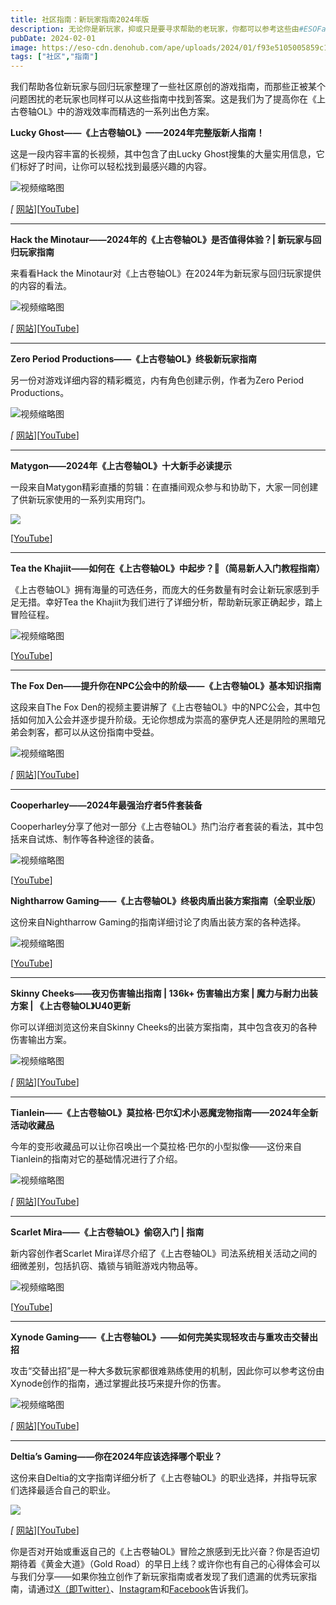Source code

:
 ```yaml
---
title: 社区指南：新玩家指南2024年版
description: 无论你是新玩家，抑或只是要寻求帮助的老玩家，你都可以参考这些由#ESOFam 《上古卷轴OL》大家庭成员提供的新玩家指南，让自己在游戏中如鱼得水。
pubDate: 2024-02-01
image: https://eso-cdn.denohub.com/ape/uploads/2024/01/f93e5105005859c1a932e5db776e351c.jpg
tags: ["社区","指南"]
---
```


我们帮助各位新玩家与回归玩家整理了一些社区原创的游戏指南，而那些正被某个问题困扰的老玩家也同样可以从这些指南中找到答案。这是我们为了提高你在《上古卷轴OL》中的游戏效率而精选的一系列出色方案。

**Lucky Ghost——《上古卷轴OL》——2024年完整版新人指南！**

这是一段内容丰富的长视频，其中包含了由Lucky Ghost搜集的大量实用信息，它们标好了时间，让你可以轻松找到最感兴趣的内容。

![视频缩略图](https://i.ytimg.com/vi/dRV0XpXSxU4/maxresdefault.jpg)

_\[_ [网站](https://justlootit.com/)]\[[YouTube](https://www.youtube.com/@LuckyGhost)]

---

**Hack the Minotaur——2024年的《上古卷轴OL》是否值得体验？| 新玩家与回归玩家指南**

来看看Hack the Minotaur对《上古卷轴OL》在2024年为新玩家与回归玩家提供的内容的看法。

![视频缩略图](https://i.ytimg.com/vi/mW2w1CP2HqM/maxresdefault.jpg)

_\[_ [网站](https://hacktheminotaur.com/)]\[[YouTube](https://www.youtube.com/@HackTheMinotaur)]

---

**Zero Period Productions——《上古卷轴OL》终极新玩家指南**

另一份对游戏详细内容的精彩概览，内有角色创建示例，作者为Zero Period Productions。

![视频缩略图](https://i.ytimg.com/vi/rjI8Nvt91P8/maxresdefault.jpg)

_\[_ [网站](https://www.zeroperiodproductions.com/)]\[[YouTube](https://www.youtube.com/@0periodproductions)]

---

**Matygon——2024年《上古卷轴OL》十大新手必读提示**

一段来自Matygon精彩直播的剪辑：在直播间观众参与和协助下，大家一同创建了供新玩家使用的一系列实用窍门。

![](https://eso-cdn.denohub.com/ape/uploads/2024/01/adc9c4c60302a96fb3c317d48e3f065a.png)

\[[YouTube](https://www.youtube.com/@MatyGonIsHere)]

---

**Tea the Khajiit——如何在《上古卷轴OL》中起步？🤔（简易新人入门教程指南）**

《上古卷轴OL》拥有海量的可选任务，而庞大的任务数量有时会让新玩家感到手足无措。幸好Tea the
Khajiit为我们进行了详细分析，帮助新玩家正确起步，踏上冒险征程。

![视频缩略图](https://i.ytimg.com/vi/9k9EdnnHWH0/maxresdefault.jpg)

\[[YouTube](https://www.youtube.com/@TeaTheKhajiit)]

---

**The Fox Den——提升你在NPC公会中的阶级——《上古卷轴OL》基本知识指南**

这段来自The Fox
Den的视频主要讲解了《上古卷轴OL》中的NPC公会，其中包括如何加入公会并逐步提升阶级。无论你想成为崇高的塞伊克人还是阴险的黑暗兄弟会刺客，都可以从这份指南中受益。

![视频缩略图](https://i.ytimg.com/vi/Z2MvtLNEOxE/maxresdefault.jpg)

_\[_ [网站](https://www.thegameroom.tv/)]\[[YouTube](https://www.youtube.com/@the_fox_den)]

---

**Cooperharley——2024年最强治疗者5件套装备**

Cooperharley分享了他对一部分《上古卷轴OL》热门治疗者套装的看法，其中包括来自试炼、制作等各种途径的装备。

![视频缩略图](https://i.ytimg.com/vi/ktkk6nGqy28/maxresdefault.jpg)

\[[YouTube](https://www.youtube.com/@Cooperharley0204)]

**Nightharrow Gaming——《上古卷轴OL》终极肉盾出装方案指南（全职业版）**

这份来自Nightharrow Gaming的指南详细讨论了肉盾出装方案的各种选择。

![视频缩略图](https://i.ytimg.com/vi/I-Xr2aneifc/maxresdefault.jpg)

\[[YouTube](https://www.youtube.com/c/nightharrowgaming)]

---

**Skinny Cheeks——夜刃伤害输出指南 | 136k+ 伤害输出方案 | 魔力与耐力出装方案 | 《上古卷轴OL》U40更新**

你可以详细浏览这份来自Skinny Cheeks的出装方案指南，其中包含夜刃的各种伤害输出方案。

![视频缩略图](https://i.ytimg.com/vi/xPkyCo5U3tI/maxresdefault.jpg)

_\[_ [网站](https://www.skinnycheeks.gg/)]\[[YouTube](https://www.youtube.com/@skinnycheeks)]

---

**Tianlein——《上古卷轴OL》莫拉格·巴尔幻术小恶魔宠物指南——2024年全新活动收藏品**

今年的变形收藏品可以让你召唤出一个莫拉格·巴尔的小型拟像——这份来自Tianlein的指南对它的基础情况进行了介绍。

![视频缩略图](https://i.ytimg.com/vi/zZ7i02mrTNo/maxresdefault.jpg)

_\[_ [网站](https://tianlein.de/)]\[[YouTube](https://www.youtube.com/@Tianlein)]

---

**Scarlet Mira——《上古卷轴OL》偷窃入门 | 指南**

新内容创作者Scarlet Mira详尽介绍了《上古卷轴OL》司法系统相关活动之间的细微差别，包括扒窃、撬锁与销赃游戏内物品等。

![视频缩略图](https://i.ytimg.com/vi/jOMxj50Ym3g/maxresdefault.jpg)

\[[YouTube](https://www.youtube.com/@Scarletmira)]

---

**Xynode Gaming——《上古卷轴OL》——如何完美实现轻攻击与重攻击交替出招**

攻击“交替出招”是一种大多数玩家都很难熟练使用的机制，因此你可以参考这份由Xynode创作的指南，通过掌握此技巧来提升你的伤害。

![视频缩略图](https://i.ytimg.com/vi/n4ULDb-BfxE/maxresdefault.jpg)

_\[_ [网站](https://xynodegaming.com/)]\[[YouTube](https://www.youtube.com/@xynodegaming)]

---

**Deltia’s Gaming——你在2024年应该选择哪个职业？**

这份来自Deltia的文字指南详细分析了《上古卷轴OL》的职业选择，并指导玩家们选择最适合自己的职业。

[![](https://eso-cdn.denohub.com/ape/uploads/2024/01/94d8234fd16f88981a7b8a14774105a5.jpg)](https://deltiasgaming.com/eso-which-class-should-you-play-in-2024/)

_\[_ [网站](https://deltiasgaming.com/)]\[[YouTube](https://www.youtube.com/@Deltiasgaming)]

你是否对开始或重返自己的《上古卷轴OL》冒险之旅感到无比兴奋？你是否迫切期待着《黄金大道》（Gold
Road）的早日上线？或许你也有自己的心得体会可以与我们分享——如果你独立创作了新玩家指南或者发现了我们遗漏的优秀玩家指南，请通过[X（即Twitter）](https://twitter.com/TESOnline)、[Instagram](https://www.instagram.com/elderscrollsonline/)和[Facebook](https://www.facebook.com/elderscrollsonline)告诉我们。 
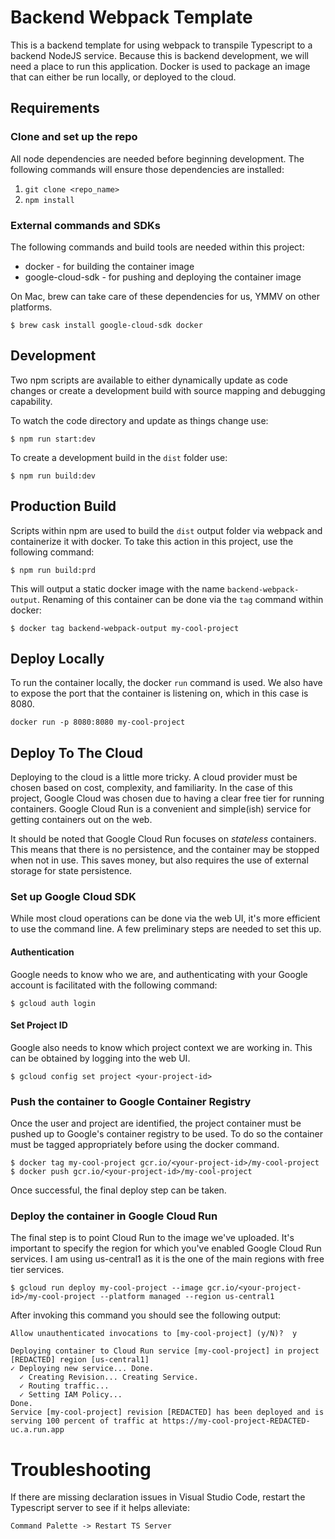 # Backend Webpack Template

This is a backend template for using webpack to transpile Typescript to a backend NodeJS service.  Because this is backend development, we will need a place to run this application.  Docker is used to package an image that can either be run locally, or deployed to the cloud.

## Requirements

### Clone and set up the repo

All node dependencies are needed before beginning development.  The following commands will ensure those dependencies are installed:

1. ```git clone <repo_name>```
2. ```npm install```

### External commands and SDKs

The following commands and build tools are needed within this project:

* docker - for building the container image
* google-cloud-sdk - for pushing and deploying the container image

On Mac, brew can take care of these dependencies for us, YMMV on other platforms.

```
$ brew cask install google-cloud-sdk docker
```

## Development

Two npm scripts are available to either dynamically update as code changes or create a development build with source mapping and debugging capability.

To watch the code directory and update as things change use:

```
$ npm run start:dev
```

To create a development build in the `dist` folder use:

```
$ npm run build:dev
```
 
## Production Build

Scripts within npm are used to build the `dist` output folder via webpack and containerize it with docker.  To take this action in this project, use the following command:

```
$ npm run build:prd
```

This will output a static docker image with the name `backend-webpack-output`.  Renaming of this container can be done via the `tag` command within docker:

```
$ docker tag backend-webpack-output my-cool-project
```

## Deploy Locally

To run the container locally, the docker `run` command is used.  We also have to expose the port that the container is listening on, which in this case is 8080.

```
docker run -p 8080:8080 my-cool-project
```

## Deploy To The Cloud

Deploying to the cloud is a little more tricky.  A cloud provider must be chosen based on cost, complexity, and familiarity.  In the case of this project, Google Cloud was chosen due to having a clear free tier for running containers.  Google Cloud Run is a convenient and simple(ish) service for getting containers out on the web.

It should be noted that Google Cloud Run focuses on *stateless* containers.  This means that there is no persistence, and the container may be stopped when not in use.  This saves money, but also requires the use of external storage for state persistence.

### Set up Google Cloud SDK

While most cloud operations can be done via the web UI, it's more efficient to use the command line.  A few preliminary steps are needed to set this up.

#### Authentication

Google needs to know who we are, and authenticating with your Google account is facilitated with the following command:

```
$ gcloud auth login
```

#### Set Project ID
Google also needs to know which project context we are working in.  This can be obtained by logging into the web UI.

```
$ gcloud config set project <your-project-id>
```

### Push the container to Google Container Registry

Once the user and project are identified, the project container must be pushed up to Google's container registry to be used.  To do so the container must be tagged appropriately before using the docker command.

```
$ docker tag my-cool-project gcr.io/<your-project-id>/my-cool-project
$ docker push gcr.io/<your-project-id>/my-cool-project
```

Once successful, the final deploy step can be taken.

### Deploy the container in Google Cloud Run

The final step is to point Cloud Run to the image we've uploaded.  It's important to specify the region for which you've enabled Google Cloud Run services.  I am using us-central1 as it is the one of the main regions with free tier services.

```
$ gcloud run deploy my-cool-project --image gcr.io/<your-project-id>/my-cool-project --platform managed --region us-central1
```

After invoking this command you should see the following output:

```
Allow unauthenticated invocations to [my-cool-project] (y/N)?  y

Deploying container to Cloud Run service [my-cool-project] in project [REDACTED] region [us-central1]
✓ Deploying new service... Done.                                                                                                                  
  ✓ Creating Revision... Creating Service.                                                                                                        
  ✓ Routing traffic...                                                                                                                            
  ✓ Setting IAM Policy...                                                                                                                         
Done.                                                                                                                                             
Service [my-cool-project] revision [REDACTED] has been deployed and is serving 100 percent of traffic at https://my-cool-project-REDACTED-uc.a.run.app
```

# Troubleshooting
If there are missing declaration issues in Visual Studio Code, restart the Typescript server to see if it helps alleviate:

```
Command Palette -> Restart TS Server
```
◆ ◆ ◆ ◆ ◆
_ASSIGNED TASK_: Keeping every character as it is, restate the lines above that run from the line with "To run the container" through the line with "## Deploy To The Cloud", both included, and nothing else.

_ANSWER TO THE PROBLEM_:
To run the container locally, the docker `run` command is used.  We also have to expose the port that the container is listening on, which in this case is 8080.

```
docker run -p 8080:8080 my-cool-project
```

## Deploy To The Cloud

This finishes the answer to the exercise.